Шифр — это бытие границы, как язык трансценденции, в котором трансценденция близка человеку, однако не как она сама. Поскольку наш мир невозможно читать как шифр весь без изъятия, поскольку, говоря мифологическим языком, шифр дьявола зрим в нем так же, как и шифр божества, поскольку мир не есть непосредственное откровение, а только язык, который, не становясь всеобщезначимым, исторично слышен каждый раз только для экзистенции, и даже тогда не поддается окончательной расшифровке, — по этой причине трансценденция являет себя как сокровенная (zeigt sich die Transzendenz als verborgen). Она далека, потому что как она сама она недоступна. Она также чужда нам и, поскольку ни с чем не сопоставима, есть несравненное совершенно иное. Она, словно из своего далекого бытия, приходит в этот мир как чуждая сила и говорит с экзистенцией; она подступает к ней, хотя и показывает ей всегда не больше, чем только шифр.

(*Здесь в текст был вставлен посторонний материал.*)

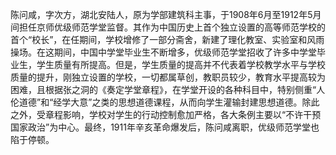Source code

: 陈问咸，字次方，湖北安陆人，原为学部建筑科主事，于1908年6月至1912年5月间担任京师优级师范学堂监督。其作为中国历史上首个独立设置的高等师范学校的首个“校长”，在任期间，学校增修了一部分斋舍，新建了理化教室、实验室和风雨操场。在这期间，中国中学堂毕业生不断增多，优级师范学堂招收了许多中学堂毕业生，学生质量有所提高。但是，学生质量的提高并不代表着学校教学水平与学校质量的提升，刚独立设置的学校，一切都属草创，教职员较少，教育水平提高较为困难，且根据张之洞的《奏定学堂章程》，在学堂开设的各种科目中，特别侧重“人伦道德”和“经学大意”之类的思想道德课程，从而向学生灌输封建思想道德。除此之外，受章程影响，学校对学生的行动控制愈加严格，各大条例主要以“不许干预国家政治”为中心。最终，1911年辛亥革命爆发后，陈问咸离职，优级师范学堂也陷于停顿。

Напряжение между экзистенцией и этой сокровенной трансценденцией — это жизнь экзистенции, в которой истину ищут, переживают опытом, усматривают в вопросе и ответе о судьбе, и в которой истина остается все же скрыта под покровом до тех пор, пока длится существование во времени. Это напряжение есть подлинное явление самобытия, но оно есть в то же время мука. Чтобы избегнуть муки, человек желает по-настоящему приблизить к себе божество, ослабить напряжение, он хочет знать, что есть, чего он может держаться и чему предаться. То, что, как шифр, есть возможная истина, он абсолютизирует, превращая в бытие:
а) В совершенной имманентности человек превратил бы самого себя в единственное бытие. Все в мире, кроме него, есть тогда только материал его деяния. Только он имеет значение, он один есть то, что он есть. Он — не Бог; мыслить Бога неуместно и отвлекает человека от него самого, усыпляет его и препятствует ему в осуществлении его возможностей.

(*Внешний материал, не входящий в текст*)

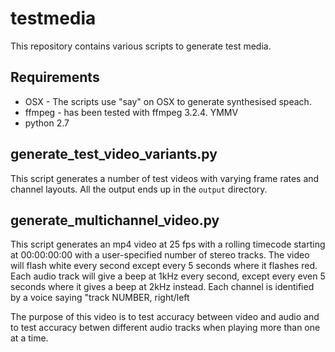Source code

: # testmedia

This repository contains various scripts to generate test media.

## Requirements

* OSX - The scripts use "say" on OSX to generate synthesised speach.
* ffmpeg - has been tested with ffmpeg 3.2.4. YMMV
* python 2.7

## generate_test_video_variants.py

This script generates a number of test videos with varying frame rates
and channel layouts. All the output ends up in the `output` directory.

## generate_multichannel_video.py

This script generates an mp4 video at 25 fps with a rolling timecode
starting at 00:00:00:00 with a user-specified number of stereo
tracks. The video will flash white every second except every 5 seconds
where it flashes red. Each audio track will give a beep at 1kHz every
second, except every even 5 seconds where it gives a beep at 2kHz
instead. Each channel is identified by a voice saying "track NUMBER,
right/left

The purpose of this video is to test accuracy between video and audio
and to test accuracy betwen different audio tracks when playing more
than one at a time.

В этой неосуществимой абсолютизации говорят так, как если бы мы знали, что такое человек. Здесь человек непроизвольно подкладывает в основание мысли себя самого как витальность, как среднего человека, или как определенный идеал. Но как только мы поставим всерьез вопрос о нем, то он есть существо, которое можно было бы постичь, только если мы постигнем прежде его трансценденцию. Человек — это то, что стремится выйти за свои пределы; одного себя ему недостаточно (Der Mensch ist das, was "uber sich hinausstrebt; er ist sich nicht genug). Так же, как преображение мира не означает абсолютизации мира, так и положение, гласящее, что все в человеке должно стать живо присутствующим для него, чтобы быть для него, — не означает, будто человек есть все. Человек, хотя он и всего привлекательнее для человека, хотя он и есть решающее в своем мире, не есть все-таки последняя реальность. Для него, правда, речь идет о нем самом, но лишь вследствие того, что речь идет для него о чем-то другом. Это он узнает, понимая, что он никогда не найдет покоя у себя самого, но только в бытии трансценденции.